## Your objective
Write out each line of the material exactly as given, and drop the images.

## Records shown
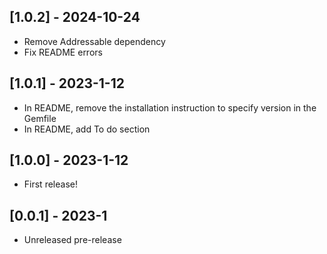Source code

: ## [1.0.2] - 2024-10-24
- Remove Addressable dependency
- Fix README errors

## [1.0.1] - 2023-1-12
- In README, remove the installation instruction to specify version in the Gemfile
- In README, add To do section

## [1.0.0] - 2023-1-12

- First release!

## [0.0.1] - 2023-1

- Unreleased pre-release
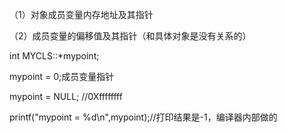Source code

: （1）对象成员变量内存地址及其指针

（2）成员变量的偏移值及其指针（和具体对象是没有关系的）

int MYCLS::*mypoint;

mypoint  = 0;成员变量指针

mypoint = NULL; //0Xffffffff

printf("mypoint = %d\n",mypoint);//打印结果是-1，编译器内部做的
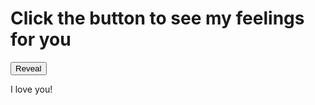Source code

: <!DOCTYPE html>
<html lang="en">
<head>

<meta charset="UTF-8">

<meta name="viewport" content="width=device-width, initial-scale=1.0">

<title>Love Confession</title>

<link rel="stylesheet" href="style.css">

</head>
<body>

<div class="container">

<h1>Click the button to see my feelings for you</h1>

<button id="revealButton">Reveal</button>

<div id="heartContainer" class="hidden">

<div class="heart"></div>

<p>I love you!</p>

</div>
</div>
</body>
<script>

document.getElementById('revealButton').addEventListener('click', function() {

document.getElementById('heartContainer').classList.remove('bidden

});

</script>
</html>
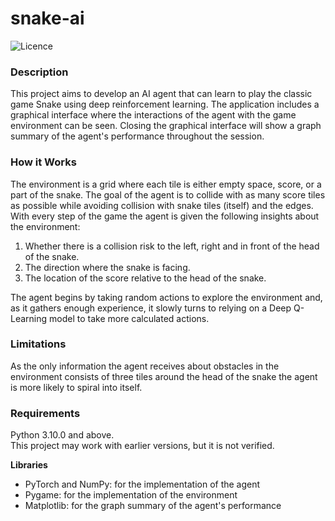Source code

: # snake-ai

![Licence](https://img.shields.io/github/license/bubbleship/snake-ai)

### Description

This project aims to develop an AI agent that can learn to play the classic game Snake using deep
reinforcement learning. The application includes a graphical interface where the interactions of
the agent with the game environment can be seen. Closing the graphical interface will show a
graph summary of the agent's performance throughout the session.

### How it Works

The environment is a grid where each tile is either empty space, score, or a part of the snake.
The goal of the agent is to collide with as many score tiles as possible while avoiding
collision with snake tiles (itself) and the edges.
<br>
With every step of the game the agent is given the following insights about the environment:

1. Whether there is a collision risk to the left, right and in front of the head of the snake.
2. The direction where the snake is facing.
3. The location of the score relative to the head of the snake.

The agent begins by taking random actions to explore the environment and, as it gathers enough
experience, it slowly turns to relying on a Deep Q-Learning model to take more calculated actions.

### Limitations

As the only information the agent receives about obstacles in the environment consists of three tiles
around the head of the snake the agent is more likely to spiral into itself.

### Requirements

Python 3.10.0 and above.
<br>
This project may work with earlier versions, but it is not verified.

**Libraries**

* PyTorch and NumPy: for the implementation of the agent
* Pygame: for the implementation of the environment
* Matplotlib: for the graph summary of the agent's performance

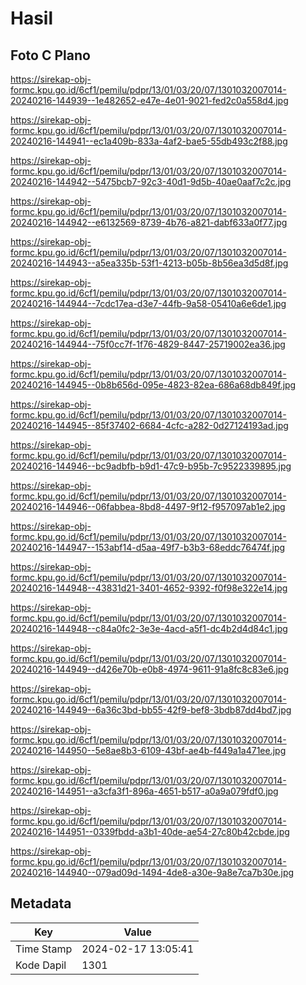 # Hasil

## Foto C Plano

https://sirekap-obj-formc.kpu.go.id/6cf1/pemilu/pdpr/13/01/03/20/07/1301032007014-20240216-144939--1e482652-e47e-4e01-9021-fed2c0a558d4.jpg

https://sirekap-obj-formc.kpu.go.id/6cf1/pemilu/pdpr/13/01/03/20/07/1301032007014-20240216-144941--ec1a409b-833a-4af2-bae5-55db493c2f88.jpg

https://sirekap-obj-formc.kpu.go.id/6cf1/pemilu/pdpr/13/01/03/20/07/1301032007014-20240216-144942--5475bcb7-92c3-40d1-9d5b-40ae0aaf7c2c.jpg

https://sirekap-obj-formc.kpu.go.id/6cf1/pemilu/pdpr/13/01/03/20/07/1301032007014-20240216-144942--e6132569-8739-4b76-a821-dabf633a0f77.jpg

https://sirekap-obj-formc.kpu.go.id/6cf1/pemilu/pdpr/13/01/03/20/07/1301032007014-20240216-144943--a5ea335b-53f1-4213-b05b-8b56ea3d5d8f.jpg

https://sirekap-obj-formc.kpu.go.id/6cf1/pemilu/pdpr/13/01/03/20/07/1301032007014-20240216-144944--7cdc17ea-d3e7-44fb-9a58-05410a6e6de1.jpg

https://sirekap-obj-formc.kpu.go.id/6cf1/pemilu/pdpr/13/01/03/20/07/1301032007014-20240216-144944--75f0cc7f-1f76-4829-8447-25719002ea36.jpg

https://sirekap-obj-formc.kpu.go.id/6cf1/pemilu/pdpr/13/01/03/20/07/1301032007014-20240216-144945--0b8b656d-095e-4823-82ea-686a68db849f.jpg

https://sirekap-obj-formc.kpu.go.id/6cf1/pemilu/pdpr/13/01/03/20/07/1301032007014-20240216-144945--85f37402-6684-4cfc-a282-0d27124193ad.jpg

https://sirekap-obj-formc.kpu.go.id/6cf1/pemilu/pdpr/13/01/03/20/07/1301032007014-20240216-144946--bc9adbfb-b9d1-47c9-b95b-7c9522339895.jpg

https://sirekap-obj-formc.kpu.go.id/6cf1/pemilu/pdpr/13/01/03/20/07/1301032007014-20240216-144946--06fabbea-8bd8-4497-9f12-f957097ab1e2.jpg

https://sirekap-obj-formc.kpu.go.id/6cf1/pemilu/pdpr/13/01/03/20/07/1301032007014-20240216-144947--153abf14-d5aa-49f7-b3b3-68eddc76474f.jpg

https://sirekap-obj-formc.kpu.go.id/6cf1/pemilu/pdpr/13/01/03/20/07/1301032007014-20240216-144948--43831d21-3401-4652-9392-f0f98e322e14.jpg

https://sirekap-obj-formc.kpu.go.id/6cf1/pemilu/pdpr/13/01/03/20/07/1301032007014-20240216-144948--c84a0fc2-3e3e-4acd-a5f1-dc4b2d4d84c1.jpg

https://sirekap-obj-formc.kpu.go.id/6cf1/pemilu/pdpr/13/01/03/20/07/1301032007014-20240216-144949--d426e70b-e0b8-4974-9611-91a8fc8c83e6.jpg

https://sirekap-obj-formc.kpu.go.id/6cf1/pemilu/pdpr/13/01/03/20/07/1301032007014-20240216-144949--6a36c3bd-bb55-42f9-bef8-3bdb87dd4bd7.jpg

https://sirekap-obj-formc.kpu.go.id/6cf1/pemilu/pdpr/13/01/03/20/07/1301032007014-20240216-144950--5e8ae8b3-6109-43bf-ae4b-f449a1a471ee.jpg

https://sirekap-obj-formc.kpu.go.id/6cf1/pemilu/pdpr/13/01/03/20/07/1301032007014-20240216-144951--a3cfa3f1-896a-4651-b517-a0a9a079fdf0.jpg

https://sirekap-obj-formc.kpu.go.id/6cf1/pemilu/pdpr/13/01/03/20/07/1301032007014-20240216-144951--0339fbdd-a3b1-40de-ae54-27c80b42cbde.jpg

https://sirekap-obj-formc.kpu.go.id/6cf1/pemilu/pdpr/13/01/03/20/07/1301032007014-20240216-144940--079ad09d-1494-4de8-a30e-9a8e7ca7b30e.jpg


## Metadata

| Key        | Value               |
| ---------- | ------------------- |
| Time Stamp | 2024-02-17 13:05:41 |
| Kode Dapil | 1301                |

## Written answer
Source code

: ## [1.0.2] - 2024-10-24
- Remove Addressable dependency
- Fix README errors

## [1.0.1] - 2023-1-12
- In README, remove the installation instruction to specify version in the Gemfile
- In README, add To do section

## [1.0.0] - 2023-1-12

- First release!

## [0.0.1] - 2023-1

- Unreleased pre-release
Source code

: （1）对象成员变量内存地址及其指针

（2）成员变量的偏移值及其指针（和具体对象是没有关系的）

int MYCLS::*mypoint;

mypoint  = 0;成员变量指针

mypoint = NULL; //0Xffffffff

printf("mypoint = %d\n",mypoint);//打印结果是-1，编译器内部做的
Source code

: <!DOCTYPE html>
<html lang="en">
<head>

<meta charset="UTF-8">

<meta name="viewport" content="width=device-width, initial-scale=1.0">

<title>Love Confession</title>

<link rel="stylesheet" href="style.css">

</head>
<body>

<div class="container">

<h1>Click the button to see my feelings for you</h1>

<button id="revealButton">Reveal</button>

<div id="heartContainer" class="hidden">

<div class="heart"></div>

<p>I love you!</p>

</div>
</div>
</body>
<script>

document.getElementById('revealButton').addEventListener('click', function() {

document.getElementById('heartContainer').classList.remove('bidden

});

</script>
</html>
Source code

: # snake-ai

![Licence](https://img.shields.io/github/license/bubbleship/snake-ai)

### Description

This project aims to develop an AI agent that can learn to play the classic game Snake using deep
reinforcement learning. The application includes a graphical interface where the interactions of
the agent with the game environment can be seen. Closing the graphical interface will show a
graph summary of the agent's performance throughout the session.

### How it Works

The environment is a grid where each tile is either empty space, score, or a part of the snake.
The goal of the agent is to collide with as many score tiles as possible while avoiding
collision with snake tiles (itself) and the edges.
<br>
With every step of the game the agent is given the following insights about the environment:

1. Whether there is a collision risk to the left, right and in front of the head of the snake.
2. The direction where the snake is facing.
3. The location of the score relative to the head of the snake.

The agent begins by taking random actions to explore the environment and, as it gathers enough
experience, it slowly turns to relying on a Deep Q-Learning model to take more calculated actions.

### Limitations

As the only information the agent receives about obstacles in the environment consists of three tiles
around the head of the snake the agent is more likely to spiral into itself.

### Requirements

Python 3.10.0 and above.
<br>
This project may work with earlier versions, but it is not verified.

**Libraries**

* PyTorch and NumPy: for the implementation of the agent
* Pygame: for the implementation of the environment
* Matplotlib: for the graph summary of the agent's performance

 # Hasil

## Foto C Plano

https://sirekap-obj-formc.kpu.go.id/6cf1/pemilu/pdpr/13/01/03/20/07/1301032007014-20240216-144939--1e482652-e47e-4e01-9021-fed2c0a558d4.jpg

https://sirekap-obj-formc.kpu.go.id/6cf1/pemilu/pdpr/13/01/03/20/07/1301032007014-20240216-144941--ec1a409b-833a-4af2-bae5-55db493c2f88.jpg

https://sirekap-obj-formc.kpu.go.id/6cf1/pemilu/pdpr/13/01/03/20/07/1301032007014-20240216-144942--5475bcb7-92c3-40d1-9d5b-40ae0aaf7c2c.jpg

https://sirekap-obj-formc.kpu.go.id/6cf1/pemilu/pdpr/13/01/03/20/07/1301032007014-20240216-144942--e6132569-8739-4b76-a821-dabf633a0f77.jpg

https://sirekap-obj-formc.kpu.go.id/6cf1/pemilu/pdpr/13/01/03/20/07/1301032007014-20240216-144943--a5ea335b-53f1-4213-b05b-8b56ea3d5d8f.jpg

https://sirekap-obj-formc.kpu.go.id/6cf1/pemilu/pdpr/13/01/03/20/07/1301032007014-20240216-144944--7cdc17ea-d3e7-44fb-9a58-05410a6e6de1.jpg

https://sirekap-obj-formc.kpu.go.id/6cf1/pemilu/pdpr/13/01/03/20/07/1301032007014-20240216-144944--75f0cc7f-1f76-4829-8447-25719002ea36.jpg

https://sirekap-obj-formc.kpu.go.id/6cf1/pemilu/pdpr/13/01/03/20/07/1301032007014-20240216-144945--0b8b656d-095e-4823-82ea-686a68db849f.jpg

https://sirekap-obj-formc.kpu.go.id/6cf1/pemilu/pdpr/13/01/03/20/07/1301032007014-20240216-144945--85f37402-6684-4cfc-a282-0d27124193ad.jpg

https://sirekap-obj-formc.kpu.go.id/6cf1/pemilu/pdpr/13/01/03/20/07/1301032007014-20240216-144946--bc9adbfb-b9d1-47c9-b95b-7c9522339895.jpg

https://sirekap-obj-formc.kpu.go.id/6cf1/pemilu/pdpr/13/01/03/20/07/1301032007014-20240216-144946--06fabbea-8bd8-4497-9f12-f957097ab1e2.jpg

https://sirekap-obj-formc.kpu.go.id/6cf1/pemilu/pdpr/13/01/03/20/07/1301032007014-20240216-144947--153abf14-d5aa-49f7-b3b3-68eddc76474f.jpg

https://sirekap-obj-formc.kpu.go.id/6cf1/pemilu/pdpr/13/01/03/20/07/1301032007014-20240216-144948--43831d21-3401-4652-9392-f0f98e322e14.jpg

https://sirekap-obj-formc.kpu.go.id/6cf1/pemilu/pdpr/13/01/03/20/07/1301032007014-20240216-144948--c84a0fc2-3e3e-4acd-a5f1-dc4b2d4d84c1.jpg

https://sirekap-obj-formc.kpu.go.id/6cf1/pemilu/pdpr/13/01/03/20/07/1301032007014-20240216-144949--d426e70b-e0b8-4974-9611-91a8fc8c83e6.jpg

https://sirekap-obj-formc.kpu.go.id/6cf1/pemilu/pdpr/13/01/03/20/07/1301032007014-20240216-144949--6a36c3bd-bb55-42f9-bef8-3bdb87dd4bd7.jpg

https://sirekap-obj-formc.kpu.go.id/6cf1/pemilu/pdpr/13/01/03/20/07/1301032007014-20240216-144950--5e8ae8b3-6109-43bf-ae4b-f449a1a471ee.jpg

https://sirekap-obj-formc.kpu.go.id/6cf1/pemilu/pdpr/13/01/03/20/07/1301032007014-20240216-144951--a3cfa3f1-896a-4651-b517-a0a9a079fdf0.jpg

https://sirekap-obj-formc.kpu.go.id/6cf1/pemilu/pdpr/13/01/03/20/07/1301032007014-20240216-144951--0339fbdd-a3b1-40de-ae54-27c80b42cbde.jpg

https://sirekap-obj-formc.kpu.go.id/6cf1/pemilu/pdpr/13/01/03/20/07/1301032007014-20240216-144940--079ad09d-1494-4de8-a30e-9a8e7ca7b30e.jpg


## Metadata

| Key        | Value               |
| ---------- | ------------------- |
| Time Stamp | 2024-02-17 13:05:41 |
| Kode Dapil | 1301                |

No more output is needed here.